Collected data

━━━━━━━━━━

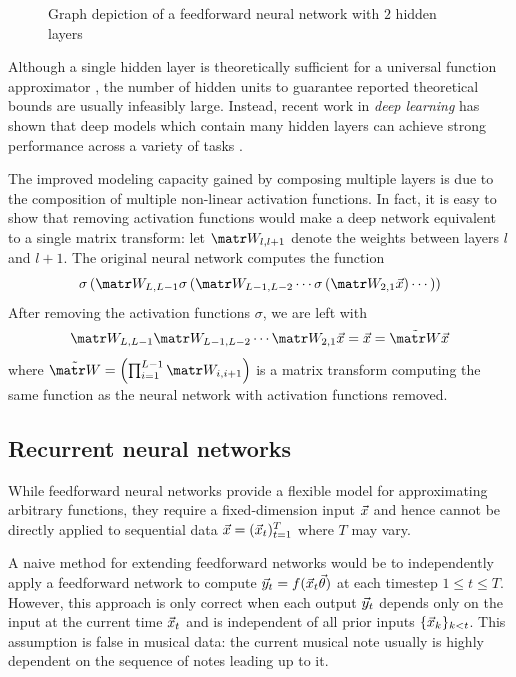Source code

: \begin{figure}[htpb]
    \centering
    
    \caption{Graph depiction of a feedforward neural network with $2$ hidden layers}
    \label{fig:nn-ffw}
\end{figure}

Although a single hidden layer is theoretically sufficient for a universal
function approximator \citep{Cybenko1993}, the number of hidden units to
guarantee reported theoretical bounds are usually infeasibly large. Instead,
recent work in \emph{deep learning} has shown that deep models which contain
many hidden layers can achieve strong performance across a variety of
tasks \citep{Bengio2011}.

The improved modeling capacity gained by composing multiple layers is due to
the composition of multiple non-linear activation functions.
In fact, it is easy to show that removing activation functions would make
a deep network equivalent to a single matrix transform: let $\W_{l,l+1}$
denote the weights between layers $l$ and $l+1$. The original neural network
computes the function
\begin{equation}
    \sigma\left(
        \W_{L,L-1} \sigma \left(
            \W_{L-1,L-2}\cdots \sigma \left(
                \W_{2,1} \x
            \right) \cdots
        \right)
    \right)
\end{equation}
After removing the activation functions $\sigma$, we are left with
\begin{equation}
    \W_{L,L-1} \W_{L-1,L-2}\cdots \W_{2,1} \x
    = \x
    = \tilde{\W} \x
\end{equation}
where $\tilde{\W} = \left(\prod_{i=1}^{L-1} \W_{i,i+1} \right)$
is a matrix transform computing the same function as the neural network with
activation functions removed.

\subsection{Recurrent neural networks}


While feedforward neural networks provide a flexible model for approximating
arbitrary functions, they require a fixed-dimension input $\vec{x}$ and hence
cannot be directly applied to sequential data $\vec{x} = (\vec{x}_t)_{t=1}^T$ where $T$ may
vary.

A naive method for extending feedforward networks would be to independently
apply a feedforward network to compute $\vec{y}_t = f(\vec{x}_t \vec{\theta})$ at each timestep
$1 \leq t \leq T$. However, this approach is only correct when each output
$\vec{y}_t$ depends only on the input at the current time $\vec{x}_t$ and is independent of
all prior inputs $\{\vec{x}_k\}_{k < t}$. This assumption is false in musical data:
the current musical note usually is highly dependent on the sequence of notes
leading up to it.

━━━━━━━━━━

▶ [Description of the task]:
Return every entry above exactly. Pictures stay out.

▶ [Exercise response]:
Source code

: \begin{figure}[htpb]
    \centering
    
    \caption{Graph depiction of a feedforward neural network with $2$ hidden layers}
    \label{fig:nn-ffw}
\end{figure}

Although a single hidden layer is theoretically sufficient for a universal
function approximator \citep{Cybenko1993}, the number of hidden units to
guarantee reported theoretical bounds are usually infeasibly large. Instead,
recent work in \emph{deep learning} has shown that deep models which contain
many hidden layers can achieve strong performance across a variety of
tasks \citep{Bengio2011}.

The improved modeling capacity gained by composing multiple layers is due to
the composition of multiple non-linear activation functions.
In fact, it is easy to show that removing activation functions would make
a deep network equivalent to a single matrix transform: let $\W_{l,l+1}$
denote the weights between layers $l$ and $l+1$. The original neural network
computes the function
\begin{equation}
    \sigma\left(
        \W_{L,L-1} \sigma \left(
            \W_{L-1,L-2}\cdots \sigma \left(
                \W_{2,1} \x
            \right) \cdots
        \right)
    \right)
\end{equation}
After removing the activation functions $\sigma$, we are left with
\begin{equation}
    \W_{L,L-1} \W_{L-1,L-2}\cdots \W_{2,1} \x
    = \x
    = \tilde{\W} \x
\end{equation}
where $\tilde{\W} = \left(\prod_{i=1}^{L-1} \W_{i,i+1} \right)$
is a matrix transform computing the same function as the neural network with
activation functions removed.

\subsection{Recurrent neural networks}


While feedforward neural networks provide a flexible model for approximating
arbitrary functions, they require a fixed-dimension input $\vec{x}$ and hence
cannot be directly applied to sequential data $\vec{x} = (\vec{x}_t)_{t=1}^T$ where $T$ may
vary.

A naive method for extending feedforward networks would be to independently
apply a feedforward network to compute $\vec{y}_t = f(\vec{x}_t \vec{\theta})$ at each timestep
$1 \leq t \leq T$. However, this approach is only correct when each output
$\vec{y}_t$ depends only on the input at the current time $\vec{x}_t$ and is independent of
all prior inputs $\{\vec{x}_k\}_{k < t}$. This assumption is false in musical data:
the current musical note usually is highly dependent on the sequence of notes
leading up to it.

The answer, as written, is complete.